Si malos son estos balances que más parecen una escenificación, una puesta en escena con un guion preestablecido que una verdadera y franca discusión, tampoco son mejores aquellos donde predomina la excesiva espontaneidad, casi el caos, sin orden ni concierto, en la exposición acrítica de asuntos inconexos, que incluso pudieran resultar intrascendentes o poco determinantes para la actividad específica que realiza el colectivo.
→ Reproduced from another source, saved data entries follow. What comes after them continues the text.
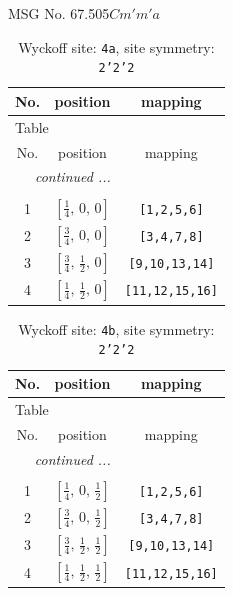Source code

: \documentclass[fleqn,8pt]{jsarticle}
\begin{document}
\setcounter{MaxMatrixCols}{32}

\renewcommand{\tablename}{Table~}
\renewcommand{\figurename}{Figure~}
\begin{center}
\LARGE
MSG No. 67.505\quad$Cm'm'a$
\end{center}
\renewcommand{\arraystretch}{1.2}
\begin{longtable}{ccc}
\caption{Wyckoff site: {\tt 4a}, site symmetry: {\tt 2'2'2}}
 \\
 \hline \hline
No. & position & mapping \\ \hline \endfirsthead

\multicolumn{2}{l}{\tablename\ \thetable{}} \\
 \hline \hline
No. & position & mapping \\ \hline \endhead

 \hline \hline
\multicolumn{2}{r}{\footnotesize\it continued ...} \\ \endfoot

 \hline \hline
\multicolumn{2}{r}{} \\ \endlastfoot

1 & $\left[ \frac{1}{4},\, 0,\, 0 \right]$ & {\tt [1,2,5,6]} \\ \hline
2 & $\left[ \frac{3}{4},\, 0,\, 0 \right]$ & {\tt [3,4,7,8]} \\ \hline
3 & $\left[ \frac{3}{4},\, \frac{1}{2},\, 0 \right]$ & {\tt [9,10,13,14]} \\ \hline
4 & $\left[ \frac{1}{4},\, \frac{1}{2},\, 0 \right]$ & {\tt [11,12,15,16]} \\
\end{longtable}
\renewcommand{\arraystretch}{1.2}
\begin{longtable}{ccc}
\caption{Wyckoff site: {\tt 4b}, site symmetry: {\tt 2'2'2}}
 \\
 \hline \hline
No. & position & mapping \\ \hline \endfirsthead

\multicolumn{2}{l}{\tablename\ \thetable{}} \\
 \hline \hline
No. & position & mapping \\ \hline \endhead

 \hline \hline
\multicolumn{2}{r}{\footnotesize\it continued ...} \\ \endfoot

 \hline \hline
\multicolumn{2}{r}{} \\ \endlastfoot

1 & $\left[ \frac{1}{4},\, 0,\, \frac{1}{2} \right]$ & {\tt [1,2,5,6]} \\ \hline
2 & $\left[ \frac{3}{4},\, 0,\, \frac{1}{2} \right]$ & {\tt [3,4,7,8]} \\ \hline
3 & $\left[ \frac{3}{4},\, \frac{1}{2},\, \frac{1}{2} \right]$ & {\tt [9,10,13,14]} \\ \hline
4 & $\left[ \frac{1}{4},\, \frac{1}{2},\, \frac{1}{2} \right]$ & {\tt [11,12,15,16]} \\
\end{longtable}
\end{document}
La conducción de este tipo de reuniones, por supuesto, es primordial. Una persona que realice una buena moderación, que dosifique los tiempos y el uso de la palabra, que introduzca con elegancia los puntos candentes, redondee las ideas centrales e hilvane razonablemente el diálogo entre las partes, resulta una garantía para su buen desenvolvimiento. No obstante, no se debe olvidar que quienes integran la presidencia o mesa directiva no son los protagonistas del balance, y a quienes hay que dar más la palabra y escuchar preferentemente es a sus restantes participantes.
De lo contrario, puede que tengamos el balance, ya sea más breve y entretenido, o más extenso y monótono; pero no consigamos lo principal: la implicación de la gente en la solución de los problemas y con las tareas a acometer en lo adelante.
Dediquémosle, entonces, la necesaria atención a los preparativos de este tipo de reunión, para encauzar el debate, no para imponer opiniones; para buscar consensos y llegar acuerdos, no para exhibir logros o hacer tiro al blanco con la crítica que no supimos realizar en el momento oportuno. Es tiempo, en fin, de balance; no como una meta que cumplir, sino como una vía para continuar.